The Asian Development Bank (ADB) yesterday said it has lowered its growth forecasts for developing Asia for this year and next year, as a weaker outlook for China and India indicated softer economic activity elsewhere in the region.
The bank trimmed its growth forecast for developing Asia to 5.2 percent for this year and next year, the Manila-based lender said in an updated annual outlook report, from 5.4 percent and 5.5 percent previously.
ADB cut its growth estimates for China for this year and next to 6.1 percent and 5.8 percent respectively, from the 6.2 percent and 6 percent forecasts announced in September, in light of the US-China trade tensions and as higher prices of pork cut into consumer spending.
“While growth rates are still solid in developing Asia, persistent trade tensions have taken a toll on the region and are still the biggest risk to the longer-term economic outlook,” ADB chief economist Yasuyuki Sawada said. “Inflation, on the other hand, is ticking up on the back of higher food prices, as African swine fever has raised pork prices significantly.”

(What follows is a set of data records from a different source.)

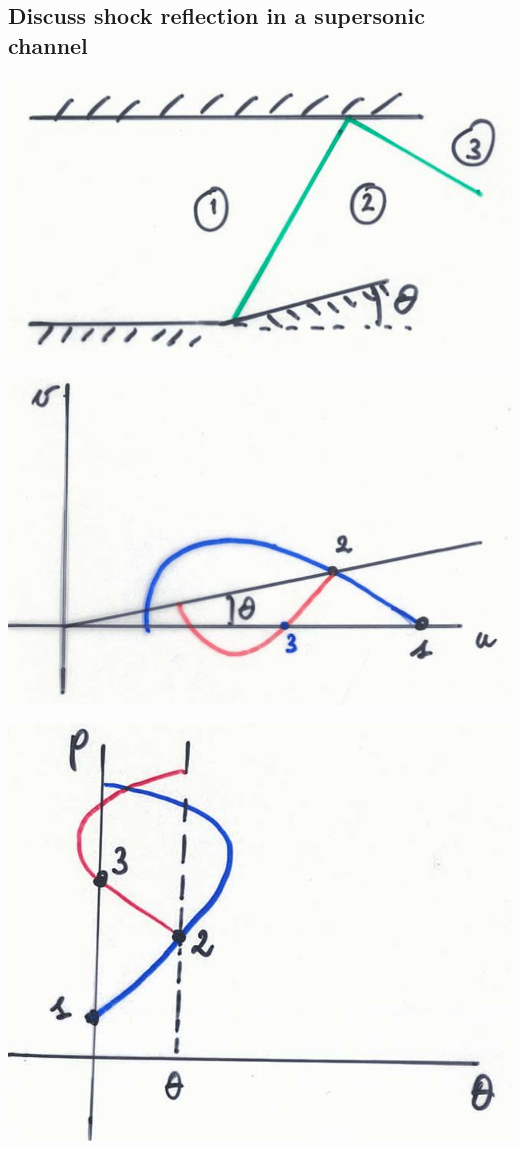 \documentclass[british,french,11pt, a4paper, openany]{article}
\begin{document}
\subsection{Discuss shock reflection in a supersonic channel}
\begin{center}
	\begin{minipage}{0.33\textwidth}
		\includegraphics[scale=0.15]{ch9/5}
	\end{minipage}
	\begin{minipage}{0.35\textwidth}
		\includegraphics[scale=0.12]{ch9/6}
	\end{minipage}
	\begin{minipage}{0.25\textwidth}
		\includegraphics[scale=0.11]{ch9/7}

\end{minipage}
\end{center}
\end{document}
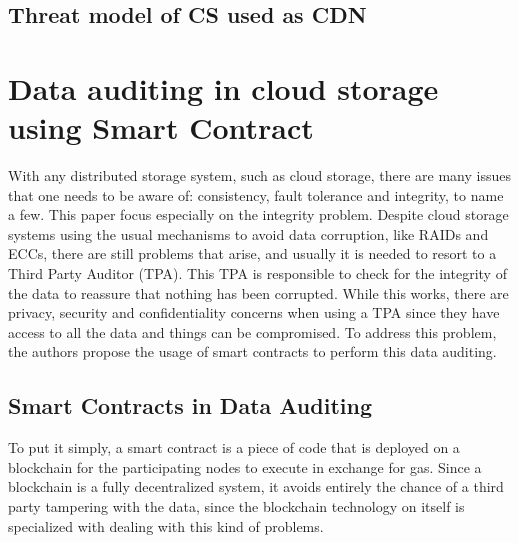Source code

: \documentclass[14pt,oneside]{extreport}
\newcommand*\fpar{\hspace{1ex}}
\begin{document}
\section{Threat model of CS used as CDN}


\chapter{\Large{Data auditing in cloud storage using Smart Contract \cite{paper4}}}
\vspace{-2em}
\fpar With any distributed storage system, such as cloud storage, there are many issues that one needs to be aware of: consistency, fault tolerance and integrity, to name a few. This paper focus especially on the integrity problem. Despite cloud storage systems using the usual mechanisms to avoid data corruption, like RAIDs and ECCs, there are still problems that arise, and usually it is needed to resort to a Third Party Auditor (TPA). This TPA is responsible to check for the integrity of the data to reassure that nothing has been corrupted. While this works, there are privacy, security and confidentiality concerns when using a TPA since they have access to all the data and things can be compromised. To address this problem, the authors propose the usage of smart contracts to perform this data auditing.
\section{Smart Contracts in Data Auditing}
To put it simply, a smart contract is a piece of code that is deployed on a blockchain for the participating nodes to execute in exchange for gas. Since a blockchain is a fully decentralized system, it avoids entirely the chance of a third party tampering with the data, since the blockchain technology on itself is specialized with dealing with this kind of problems.
\end{document}
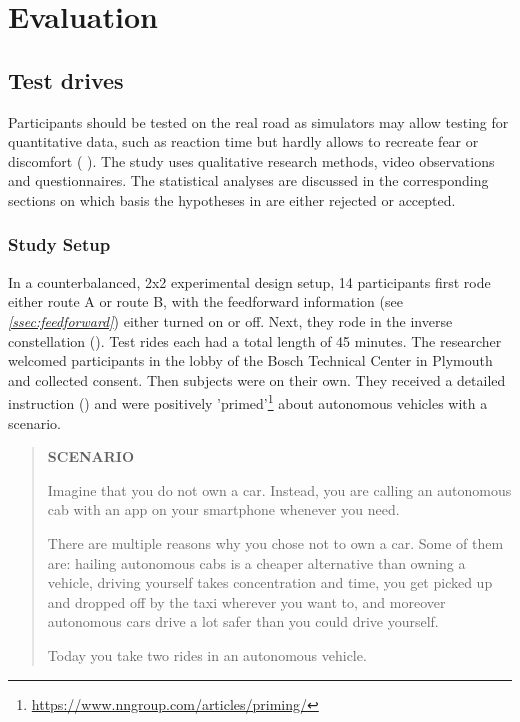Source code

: \chapter{Evaluation}
\label{ch:evaluation}
\section{Test drives}
Participants should be tested on the real road as simulators may allow testing for quantitative data, such as reaction time but hardly allows to recreate fear or discomfort ( \emph{}). 
The study uses qualitative research methods, video observations and questionnaires. The statistical analyses are discussed in the corresponding sections on which basis the hypotheses in \emph{} are either rejected or accepted. 

\subsection{Study Setup}
\label{sec:study}
In a counterbalanced, 2x2 experimental design setup, 
14 participants first rode either route A or route B, with the feedforward information (see \emph{\ref{ssec:feedforward}}) either turned on or off. Next, they rode in the inverse constellation (\emph{}). Test rides each had a total length of 45 minutes. 
The researcher welcomed participants in the lobby of the Bosch Technical Center in Plymouth and collected consent. Then subjects were on their own. They received a detailed instruction (\emph{}) and were positively 'primed'\footnote{\url{https://www.nngroup.com/articles/priming/}} about autonomous vehicles with a scenario.

\begin{quotation}
\begin{center} 
\textbf{SCENARIO}

Imagine that you do not own a car. Instead, you are calling an autonomous cab with an app on your smartphone whenever you need. 

There are multiple reasons why you chose not to own a car. Some of them are: hailing autonomous cabs is a cheaper alternative than owning a vehicle, driving yourself takes concentration and time, you get picked up and dropped off by the taxi wherever you want to, and moreover autonomous cars drive a lot safer than you could drive yourself. 

Today you take two rides in an autonomous vehicle. 
 \end{center}
\end{quotation}

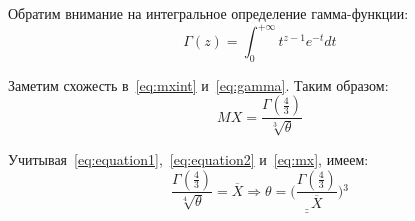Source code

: Обратим внимание на интегральное определение гамма-функции:
\begin{equation} \label{eq:gamma}
    \Gamma(z) = \int^{+\infty}_0 t^{z - 1} e^{-t} dt
\end{equation}

Заметим схожесть в~\ref{eq:mxint} и~\ref{eq:gamma}. Таким образом:
\begin{equation} \label{eq:mx}
    MX = \frac{\Gamma(\frac{4}{3})}{\sqrt[3]{\theta}}
\end{equation}

Учитывая~\ref{eq:equation1},~\ref{eq:equation2} и~\ref{eq:mx}, имеем:
\begin{equation*}
    \frac{\Gamma(\frac{4}{3})}{\sqrt[4]{\theta}} = \overline{X} \Rightarrow
    \underline{\underline{\theta = \Big(\frac{\Gamma(\frac{4}{3})}{\overline{X}}\Big){}^3}}
\end{equation*}

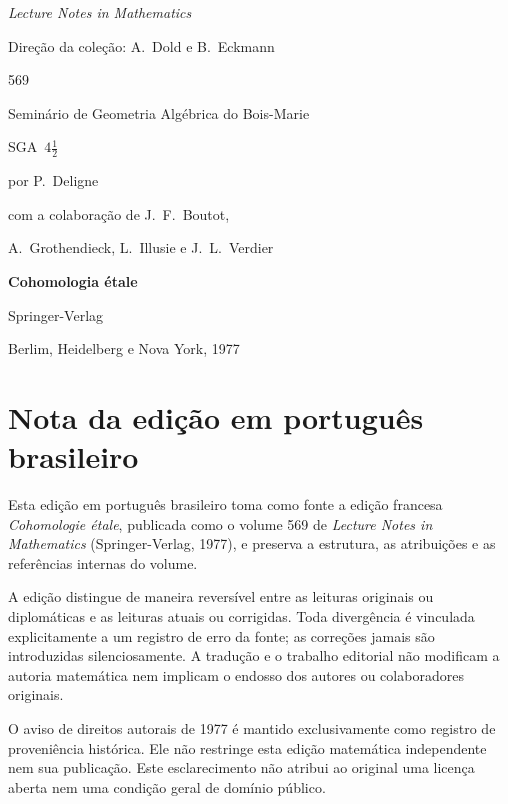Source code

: 
\begin{titlepage}
\centering
{\Large \textit{Lecture Notes in Mathematics}\par}
\vspace{0.8em}
{\large Direção da coleção: A.~Dold e B.~Eckmann\par}
\vspace{1.2em}
{\LARGE 569\par}
\vfill
{\Large Seminário de Geometria Algébrica do Bois-Marie\par}
\vspace{0.35em}
{\Large SGA~$4\frac{1}{2}$\par}
\vspace{1em}
{\large por P.~Deligne\par}
\vspace{0.35em}
{\large com a colaboração de J.~F.~Boutot,\par
A.~Grothendieck, L.~Illusie e J.~L.~Verdier\par}
\vfill
{\Huge\bfseries Cohomologia étale\par}
\vfill
{\Large Springer-Verlag\par}
{\large Berlim, Heidelberg e Nova York, 1977\par}
\end{titlepage}

\chapter*{Nota da edição em português brasileiro}

Esta edição em português brasileiro toma como fonte a edição francesa
\emph{Cohomologie étale}, publicada como o volume 569 de
\emph{Lecture Notes in Mathematics} (Springer-Verlag, 1977), e preserva a
estrutura, as atribuições e as referências internas do volume.

A edição distingue de maneira reversível entre as leituras originais ou
diplomáticas e as leituras atuais ou corrigidas. Toda divergência é vinculada
explicitamente a um registro de erro da fonte; as correções jamais são
introduzidas silenciosamente. A tradução e o trabalho editorial não modificam
a autoria matemática nem implicam o endosso dos autores ou colaboradores
originais.

O aviso de direitos autorais de 1977 é mantido exclusivamente como registro de
proveniência histórica. Ele não restringe esta edição matemática independente
nem sua publicação. Este esclarecimento não atribui ao original uma licença
aberta nem uma condição geral de domínio público.
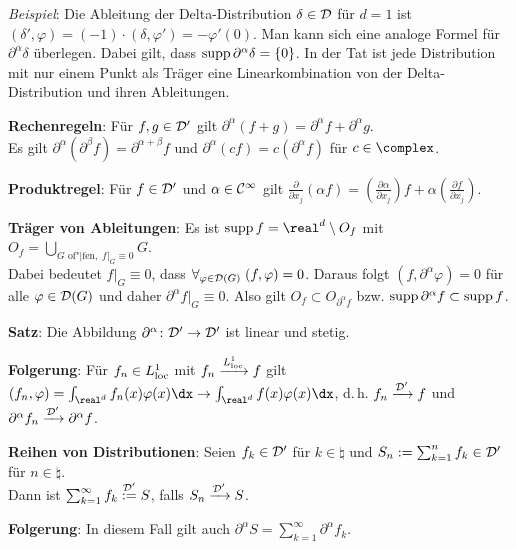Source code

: \emph{Beispiel}:
Die Ableitung der Delta-Distribution $\delta \in \mathcal{D}$ für $d = 1$ ist\\
$(\delta', \varphi) = (-1) \cdot (\delta, \varphi') = -\varphi'(0)$.
Man kann sich eine analoge Formel für $\partial^\alpha \delta$ überlegen.
Dabei gilt, dass $\operatorname{supp} \partial^\alpha \delta = \{0\}$.
In der Tat ist jede Distribution mit nur einem Punkt als Träger eine
Linearkombination von der Delta-Distribution und ihren Ableitungen.

\linie

\textbf{Rechenregeln}:
Für $f, g \in \mathcal{D}'$ gilt
$\partial^\alpha (f + g) = \partial^\alpha f + \partial^\alpha g$.\\
Es gilt $\partial^\alpha (\partial^\beta f) = \partial^{\alpha + \beta} f$ und
$\partial^\alpha (cf) = c (\partial^\alpha f)$ für $c \in \complex$.

\textbf{Produktregel}:
Für $f \in \mathcal{D}'$ und $\alpha \in \mathcal{C}^\infty$ gilt
$\frac{\partial}{\partial x_j} (\alpha f) =
\left(\frac{\partial \alpha}{\partial x_j}\right) f +
\alpha \left(\frac{\partial f}{\partial x_j}\right)$.

\textbf{Träger von Ableitungen}:
Es ist $\supp f = \real^d \setminus O_f$ mit
$O_f = \bigcup_{G \text{ of"|fen},\; f|_G \equiv 0} G$.\\
Dabei bedeutet $f|_G \equiv 0$, dass
$\forall_{\varphi \in \mathcal{D}(G)}\; (f, \varphi) = 0$.
Daraus folgt $(f, \partial^\alpha \varphi) = 0$ für alle $\varphi \in \mathcal{D}(G)$
und daher $\partial^\alpha f|_G \equiv 0$.
Also gilt $O_f \subset O_{\partial^\alpha f}$ bzw.
$\operatorname{supp} \partial^\alpha f \subset \operatorname{supp} f$.

\textbf{Satz}:
Die Abbildung $\partial^\alpha\colon \mathcal{D}' \rightarrow \mathcal{D}'$
ist linear und stetig.

\textbf{Folgerung}:
Für $f_n \in L^1_{{\operatorname{loc}}}$ mit $f_n \xrightarrow{L^1_{{\operatorname{loc}}}} f$ gilt
$(f_n, \varphi) = \int_{\real^d} f_n(x) \varphi(x) \dx \to
\int_{\real^d} f(x) \varphi(x) \dx$, d.\,h.
$f_n \xrightarrow{\mathcal{D}'} f$ und
$\partial^\alpha f_n \xrightarrow{\mathcal{D}'} \partial^\alpha f$.

\linie

\textbf{Reihen von Distributionen}:
Seien $f_k \in \mathcal{D}'$ für $k \in \natural$ und
$S_n := \sum_{k=1}^n f_k \in \mathcal{D}'$ für $n \in \natural$.\\
Dann ist $\sum_{k=1}^\infty f_k \overset{\mathcal{D}'}{:=} S$, falls
$S_n \xrightarrow{\mathcal{D}'} S$.

\textbf{Folgerung}:
In diesem Fall gilt auch
$\partial^\alpha S = \sum_{k=1}^\infty \partial^\alpha f_k$.

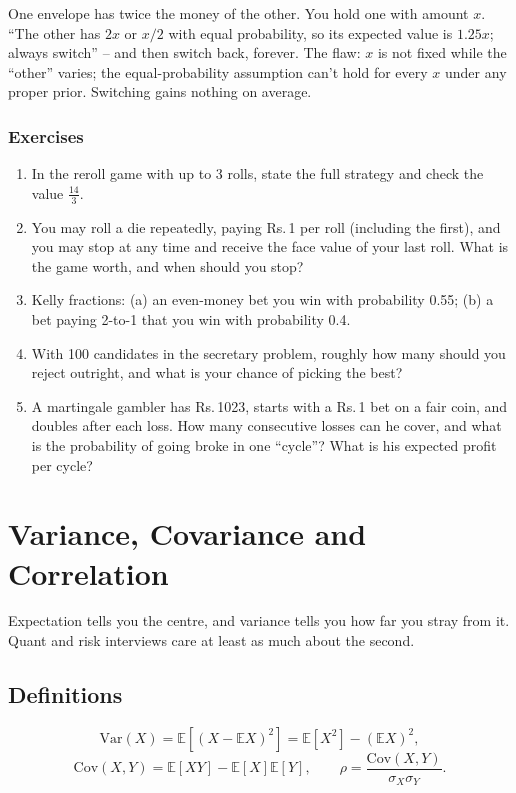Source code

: \documentclass[11pt,a4paper,openany]{report}
\newenvironment{exercises}{\subsection*{Exercises \thechapter}\begin{enumerate}[label=\textbf{\thechapter.\arabic*},leftmargin=3.2em]}{\end{enumerate}}
\newcommand{\Rs}{Rs.\,}
\newcommand{\E}{\mathbb{E}}
\begin{document}
\begin{trap}
One envelope has twice the money of the other. You hold one with amount $x$. ``The other has $2x$ or $x/2$ with equal probability, so its expected value is $1.25x$; always switch'' -- and then switch back, forever. The flaw: $x$ is not fixed while the ``other'' varies; the equal-probability assumption can't hold for every $x$ under any proper prior. Switching gains nothing on average.
\end{trap}

\begin{exercises}
\item In the reroll game with up to 3 rolls, state the full strategy and check the value $\frac{14}3$.
\item You may roll a die repeatedly, paying \Rs1 per roll (including the first), and you may stop at any time and receive the face value of your last roll. What is the game worth, and when should you stop?
\item Kelly fractions: (a) an even-money bet you win with probability 0.55; (b) a bet paying 2-to-1 that you win with probability 0.4.
\item With 100 candidates in the secretary problem, roughly how many should you reject outright, and what is your chance of picking the best?
\item A martingale gambler has \Rs1023, starts with a \Rs1 bet on a fair coin, and doubles after each loss. How many consecutive losses can he cover, and what is the probability of going broke in one ``cycle''? What is his expected profit per cycle?
\end{exercises}

\chapter{Variance, Covariance and Correlation}\label{ch:var}

Expectation tells you the centre, and variance tells you how far you stray from it. Quant and risk interviews care at least as much about the second.

\section{Definitions}
\[\text{Var}(X)=\E[(X-\E X)^2]=\E[X^2]-(\E X)^2,\]
\[\text{Cov}(X,Y)=\E[XY]-\E[X]\E[Y],\qquad\rho=\frac{\text{Cov}(X,Y)}{\sigma_X\sigma_Y}.\]
\end{document}
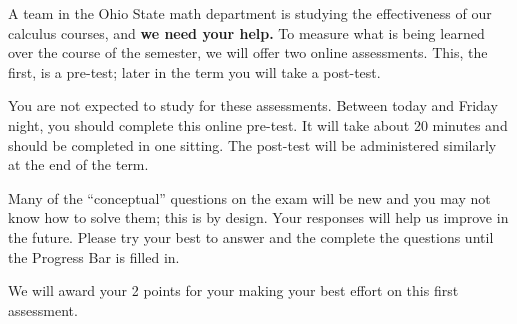 \documentclass{article}
\begin{document}
A team in the Ohio State math department is studying the effectiveness
of our calculus courses, and \textbf{we need your help.}  To measure
what is being learned over the course of the semester, we will offer
two online assessments.  This, the first, is a pre-test; later in the
term you will take a post-test.

You are not expected to study for these assessments.  Between today
and Friday night, you should complete this online pre-test.  It will
take about 20 minutes and should be completed in one sitting.  The
post-test will be administered similarly at the end of the term.

Many of the ``conceptual'' questions on the exam will be new and you
may not know how to solve them; this is by design.  Your responses
will help us improve in the future.  Please try your best to answer
and the complete the questions until the Progress Bar is filled in.

We will award your 2 points for your making your best effort on this
first assessment.
\end{document}
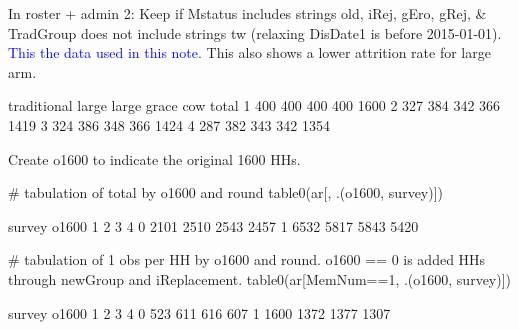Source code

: In \textsf{roster + admin} 2: Keep if \textsf{Mstatus} includes strings old, iRej, gEro, gRej, \& \textsf{TradGroup} does not include strings tw (relaxing  \textsf{DisDate1} is before 2015-01-01). \textcolor{blue}{This the data used in this note.} This also shows a lower attrition rate for \textsf{large} arm. \gobblepars
\begin{Schunk}
\begin{Soutput}
  traditional large large grace cow total
1         400   400         400 400  1600
2         327   384         342 366  1419
3         324   386         348 366  1424
4         287   382         343 342  1354
\end{Soutput}
\end{Schunk}
Create \textsf{o1600} to indicate the original 1600 HHs.
\begin{Schunk}
\begin{Sinput}
# tabulation of total by o1600 and round
table0(ar[, .(o1600, survey)])
\end{Sinput}
\begin{Soutput}
     survey
o1600    1    2    3    4
    0 2101 2510 2543 2457
    1 6532 5817 5843 5420
\end{Soutput}
\begin{Sinput}
# tabulation of 1 obs per HH by o1600 and round. o1600 == 0 is added HHs through newGroup and iReplacement.
table0(ar[MemNum==1, .(o1600, survey)])
\end{Sinput}
\begin{Soutput}
     survey
o1600    1    2    3    4
    0  523  611  616  607
    1 1600 1372 1377 1307
\end{Soutput}
\end{Schunk}

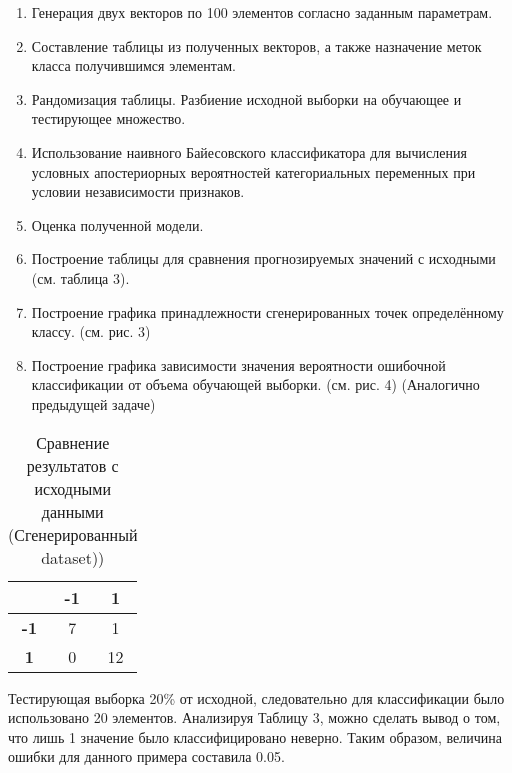 \documentclass[]{article}
\numberwithin{equation}{section}
\begin{document}
        \begin{enumerate}
            \item Генерация двух векторов по 100 элементов согласно заданным параметрам.
            \item Составление таблицы из полученных векторов, а также назначение меток класса получившимся элементам.
            \item Рандомизация таблицы.
            Разбиение исходной выборки на обучающее и тестирующее множество.
            \item Использование наивного Байесовского классификатора для вычисления условных апостериорных вероятностей категориальных переменных при условии независимости признаков.
            \item Оценка полученной модели.
            \item Построение таблицы для сравнения прогнозируемых значений с исходными (см. таблица 3).
            \item Построение графика принадлежности сгенерированных точек определённому классу. (см. рис. 3)
            \item Построение графика зависимости значения вероятности ошибочной классификации от объема обучающей выборки. (см. рис. 4) (Аналогично предыдущей задаче)
        \end{enumerate}

        \begin{table}[H]
            \centering
            \begin{tabular}{|c|c|c|}
              \hline
                & \textbf{-1} & \textbf{1} \\
              \hline
              \textbf{-1} & 7 & 1\\
              \hline
              \textbf{1} & 0 & 12 \\
              \hline
            \end{tabular}
            \caption{Сравнение результатов с исходными данными (Сгенерированный dataset))}
        \end{table}

        Тестирующая выборка 20\% от исходной, следовательно для классификации было использовано 20 элементов. Анализируя Таблицу 3, можно сделать вывод о том, что лишь 1 значение было классифицировано неверно. Таким образом, величина ошибки для данного примера составила 0.05.

\end{document}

The ADB also lowered its forecast for India to 5.1 percent this year and 6.5 percent next year, from its September estimates of 6.5 percent and 7.2 percent, due to liquidity strains on its nonbanking finance companies and slow job growth.
Southeast Asia’s growth this year is expected to be slightly lower than previously expected, as trade-reliant economies like Singapore and Thailand are hit hard by the trade war and broader global slowdown.
Developing Asia faces rising food costs, with inflation seen at 2.8 percent for this year and 3.1 percent next year.